▶ [PROMPT] Please reproduce the entries exactly, skipping each picture.
----------
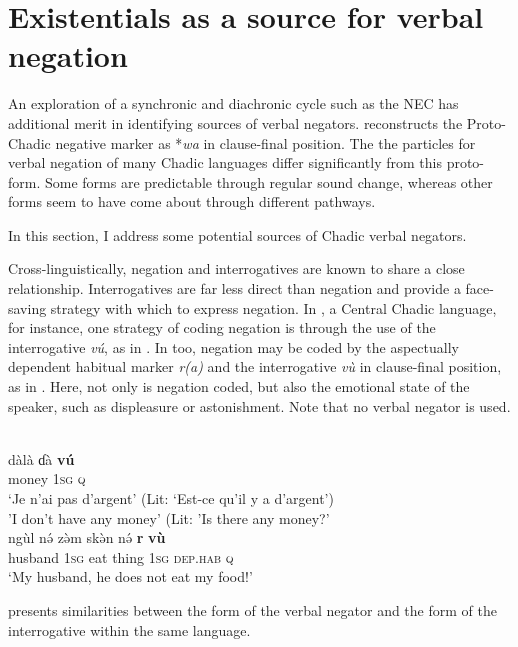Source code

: \documentclass[output=paper,draft,draftmode,colorlinks,citecolor=brown]{langscibook}
\begin{document}
\section{Existentials as a source for verbal negation}\label{sec:3:6}

An exploration of a synchronic and diachronic cycle such as the NEC has additional merit in identifying sources of verbal negators. \citet[30]{Newman1977} reconstructs the Proto-Chadic negative marker as *\textit{wa} in clause-final position. The the particles for verbal negation of many Chadic languages differ significantly from this proto-form. Some forms are predictable through regular sound change, whereas other forms seem to have come about through different pathways. 

 In this section, I address some potential sources of Chadic verbal negators. 

Cross-linguistically, negation and interrogatives are known to share a
close relationship. Interrogatives are far less direct than negation and
provide a face-saving strategy with which to express negation. In
, a Central Chadic language, for instance, one strategy of coding
negation is through the use of the interrogative \textit{v\'u}, as in
. In  too, negation may be coded by the
aspectually dependent habitual marker \textit{r(a)} and the interrogative
\textit{vù} in clause-final position, as in . Here,
not only is negation coded, but also the emotional state of the speaker,
such as displeasure or astonishment. Note that no verbal negator is used.
%

\ea\label{ex:daba-money}
\\
\gll dàlà ɗà
\textbf{v\'u}\\ money 1\textsc{sg} \textsc{q}\\
\glt `Je n'ai pas d'argent'
(Lit: `Est-ce qu'il y a d'argent')\\
'I don't have any money' (Lit: 'Is there any money?'\z
\ea\label{ex:mina-husband}
\\
\gll ngùl
n\'ə z\`əm sk\`ən n\'ə \textbf{r} \textbf{vù}\\ husband 1\textsc{sg}
eat thing 1\textsc{sg} \textsc{dep.hab} \textsc{q}\\
\glt `My husband, he
does not eat my food!' \z

 presents similarities between the form of the verbal negator and the form of the interrogative within the same language.
\end{document}
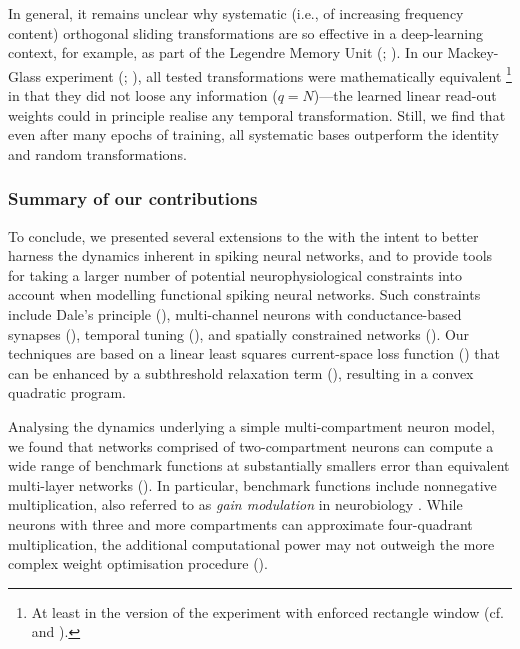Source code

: In general, it remains unclear why systematic (i.e., of increasing frequency content) orthogonal sliding transformations are so effective in a deep-learning context, for example, as part of the Legendre Memory Unit (\LMU; \cite{voelker2019lmu}).
In our Mackey-Glass experiment (; ), all tested transformations were mathematically equivalent%
\footnote{At least in the version of the experiment with enforced rectangle window (cf.~ and ).}
in that they did not loose any information ($q = N$)---the learned linear read-out weights could in principle realise any temporal transformation.
Still, we find that even after many epochs of training, all systematic bases outperform the identity and random transformations.

\subsubsection{Summary of our contributions}

To conclude, we presented several extensions to the \NEF with the intent to better harness the dynamics inherent in spiking neural networks, and to provide tools for taking a larger number of potential neurophysiological constraints into account when modelling functional spiking neural networks.
Such constraints include Dale's principle (), multi-channel neurons with conductance-based synapses (), temporal tuning (), and spatially constrained networks ().
Our techniques are based on a linear least squares current-space loss function () that can be enhanced by a subthreshold relaxation term (), resulting in a convex quadratic program.

Analysing the dynamics underlying a simple multi-compartment neuron model, we found that networks comprised of two-compartment neurons can compute a wide range of benchmark functions at substantially smallers error than equivalent multi-layer networks ().
In particular, benchmark functions include nonnegative multiplication, also referred to as \emph{gain modulation} in neurobiology \citep{salinas2000gain}.
While neurons with three and more compartments can approximate four-quadrant multiplication, the additional computational power may not outweigh the more complex weight optimisation procedure ().


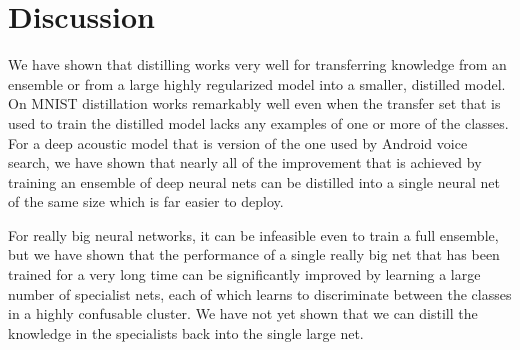 \section{Discussion}

We have shown that distilling works very well for transferring
knowledge from an ensemble or from a large highly regularized model
into a smaller, distilled model. On MNIST distillation works remarkably
well even when the transfer set that is used to train the distilled
model lacks any examples of one or more of the classes. For a deep
acoustic model that is version of the one used by Android voice search, we have shown
that nearly all of the improvement that is achieved by training an
ensemble of deep neural nets can be distilled into a single
neural net of the same size which is far easier to deploy.

For really big neural networks, it can be infeasible even to train a
full ensemble, but we have shown that the performance of a single really big
net that has been trained for a very long time can be significantly
improved by learning a large number of specialist nets, each of which
learns to discriminate between the classes in a highly confusable
cluster. We have not yet shown that we can distill the knowledge in
the specialists back into the single large net.  





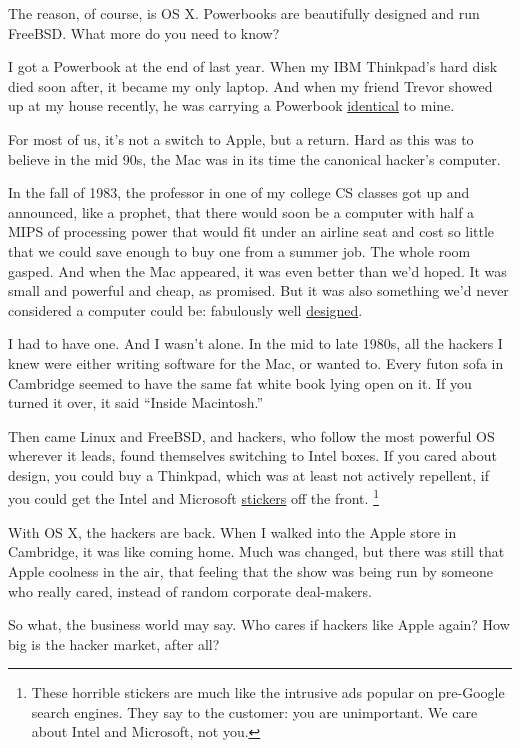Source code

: \documentclass[12pt]{book}
\begin{document}
The reason, of course, is OS X. Powerbooks are beautifully designed and
run FreeBSD. What more do you need to know?

I got a Powerbook at the end of last year. When my IBM Thinkpad's hard
disk died soon after, it became my only laptop. And when my friend
Trevor showed up at my house recently, he was carrying a Powerbook
\href{tlbmac.html}{identical} to mine.

For most of us, it's not a switch to Apple, but a return. Hard as this
was to believe in the mid 90s, the Mac was in its time the canonical
hacker's computer.

In the fall of 1983, the professor in one of my college CS classes got
up and announced, like a prophet, that there would soon be a computer
with half a MIPS of processing power that would fit under an airline
seat and cost so little that we could save enough to buy one from a
summer job. The whole room gasped. And when the Mac appeared, it was
even better than we'd hoped. It was small and powerful and cheap, as
promised. But it was also something we'd never considered a computer
could be: fabulously well \href{taste.html}{designed}.

I had to have one. And I wasn't alone. In the mid to late 1980s, all the
hackers I knew were either writing software for the Mac, or wanted to.
Every futon sofa in Cambridge seemed to have the same fat white book
lying open on it. If you turned it over, it said ``Inside Macintosh.''

Then came Linux and FreeBSD, and hackers, who follow the most powerful
OS wherever it leads, found themselves switching to Intel boxes. If you
cared about design, you could buy a Thinkpad, which was at least not
actively repellent, if you could get the Intel and Microsoft
\href{designedforwindows.html}{stickers} off the front. \footnote{These horrible stickers are much like the intrusive ads popular
on pre-Google search engines. They say to the customer: you are
unimportant. We care about Intel and Microsoft, not you.}

With OS X, the hackers are back. When I walked into the Apple store in
Cambridge, it was like coming home. Much was changed, but there was
still that Apple coolness in the air, that feeling that the show was
being run by someone who really cared, instead of random corporate
deal-makers.

So what, the business world may say. Who cares if hackers like Apple
again? How big is the hacker market, after all?
\end{document}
----------
▶ [TASK OUTPUT]
Source code

: \documentclass[output=paper,draft,draftmode,colorlinks,citecolor=brown]{langscibook}
\begin{document}
\section{Existentials as a source for verbal negation}\label{sec:3:6}

An exploration of a synchronic and diachronic cycle such as the NEC has additional merit in identifying sources of verbal negators. \citet[30]{Newman1977} reconstructs the Proto-Chadic negative marker as *\textit{wa} in clause-final position. The the particles for verbal negation of many Chadic languages differ significantly from this proto-form. Some forms are predictable through regular sound change, whereas other forms seem to have come about through different pathways. 

 In this section, I address some potential sources of Chadic verbal negators. 

Cross-linguistically, negation and interrogatives are known to share a
close relationship. Interrogatives are far less direct than negation and
provide a face-saving strategy with which to express negation. In
, a Central Chadic language, for instance, one strategy of coding
negation is through the use of the interrogative \textit{v\'u}, as in
. In  too, negation may be coded by the
aspectually dependent habitual marker \textit{r(a)} and the interrogative
\textit{vù} in clause-final position, as in . Here,
not only is negation coded, but also the emotional state of the speaker,
such as displeasure or astonishment. Note that no verbal negator is used.
%

\ea\label{ex:daba-money}
\\
\gll dàlà ɗà
\textbf{v\'u}\\ money 1\textsc{sg} \textsc{q}\\
\glt `Je n'ai pas d'argent'
(Lit: `Est-ce qu'il y a d'argent')\\
'I don't have any money' (Lit: 'Is there any money?'\z
\ea\label{ex:mina-husband}
\\
\gll ngùl
n\'ə z\`əm sk\`ən n\'ə \textbf{r} \textbf{vù}\\ husband 1\textsc{sg}
eat thing 1\textsc{sg} \textsc{dep.hab} \textsc{q}\\
\glt `My husband, he
does not eat my food!' \z

 presents similarities between the form of the verbal negator and the form of the interrogative within the same language.
\end{document}
Source code

: In general, it remains unclear why systematic (i.e., of increasing frequency content) orthogonal sliding transformations are so effective in a deep-learning context, for example, as part of the Legendre Memory Unit (\LMU; \cite{voelker2019lmu}).
In our Mackey-Glass experiment (; ), all tested transformations were mathematically equivalent%
\footnote{At least in the version of the experiment with enforced rectangle window (cf.~ and ).}
in that they did not loose any information ($q = N$)---the learned linear read-out weights could in principle realise any temporal transformation.
Still, we find that even after many epochs of training, all systematic bases outperform the identity and random transformations.

\subsubsection{Summary of our contributions}

To conclude, we presented several extensions to the \NEF with the intent to better harness the dynamics inherent in spiking neural networks, and to provide tools for taking a larger number of potential neurophysiological constraints into account when modelling functional spiking neural networks.
Such constraints include Dale's principle (), multi-channel neurons with conductance-based synapses (), temporal tuning (), and spatially constrained networks ().
Our techniques are based on a linear least squares current-space loss function () that can be enhanced by a subthreshold relaxation term (), resulting in a convex quadratic program.

Analysing the dynamics underlying a simple multi-compartment neuron model, we found that networks comprised of two-compartment neurons can compute a wide range of benchmark functions at substantially smallers error than equivalent multi-layer networks ().
In particular, benchmark functions include nonnegative multiplication, also referred to as \emph{gain modulation} in neurobiology \citep{salinas2000gain}.
While neurons with three and more compartments can approximate four-quadrant multiplication, the additional computational power may not outweigh the more complex weight optimisation procedure ().


 \section{Discussion}

We have shown that distilling works very well for transferring
knowledge from an ensemble or from a large highly regularized model
into a smaller, distilled model. On MNIST distillation works remarkably
well even when the transfer set that is used to train the distilled
model lacks any examples of one or more of the classes. For a deep
acoustic model that is version of the one used by Android voice search, we have shown
that nearly all of the improvement that is achieved by training an
ensemble of deep neural nets can be distilled into a single
neural net of the same size which is far easier to deploy.

For really big neural networks, it can be infeasible even to train a
full ensemble, but we have shown that the performance of a single really big
net that has been trained for a very long time can be significantly
improved by learning a large number of specialist nets, each of which
learns to discriminate between the classes in a highly confusable
cluster. We have not yet shown that we can distill the knowledge in
the specialists back into the single large net.  





Source code

: \documentclass[12pt]{book}
\begin{document}
The reason, of course, is OS X. Powerbooks are beautifully designed and
run FreeBSD. What more do you need to know?

I got a Powerbook at the end of last year. When my IBM Thinkpad's hard
disk died soon after, it became my only laptop. And when my friend
Trevor showed up at my house recently, he was carrying a Powerbook
\href{tlbmac.html}{identical} to mine.

For most of us, it's not a switch to Apple, but a return. Hard as this
was to believe in the mid 90s, the Mac was in its time the canonical
hacker's computer.

In the fall of 1983, the professor in one of my college CS classes got
up and announced, like a prophet, that there would soon be a computer
with half a MIPS of processing power that would fit under an airline
seat and cost so little that we could save enough to buy one from a
summer job. The whole room gasped. And when the Mac appeared, it was
even better than we'd hoped. It was small and powerful and cheap, as
promised. But it was also something we'd never considered a computer
could be: fabulously well \href{taste.html}{designed}.

I had to have one. And I wasn't alone. In the mid to late 1980s, all the
hackers I knew were either writing software for the Mac, or wanted to.
Every futon sofa in Cambridge seemed to have the same fat white book
lying open on it. If you turned it over, it said ``Inside Macintosh.''

Then came Linux and FreeBSD, and hackers, who follow the most powerful
OS wherever it leads, found themselves switching to Intel boxes. If you
cared about design, you could buy a Thinkpad, which was at least not
actively repellent, if you could get the Intel and Microsoft
\href{designedforwindows.html}{stickers} off the front. \footnote{These horrible stickers are much like the intrusive ads popular
on pre-Google search engines. They say to the customer: you are
unimportant. We care about Intel and Microsoft, not you.}

With OS X, the hackers are back. When I walked into the Apple store in
Cambridge, it was like coming home. Much was changed, but there was
still that Apple coolness in the air, that feeling that the show was
being run by someone who really cared, instead of random corporate
deal-makers.

So what, the business world may say. Who cares if hackers like Apple
again? How big is the hacker market, after all?
\end{document}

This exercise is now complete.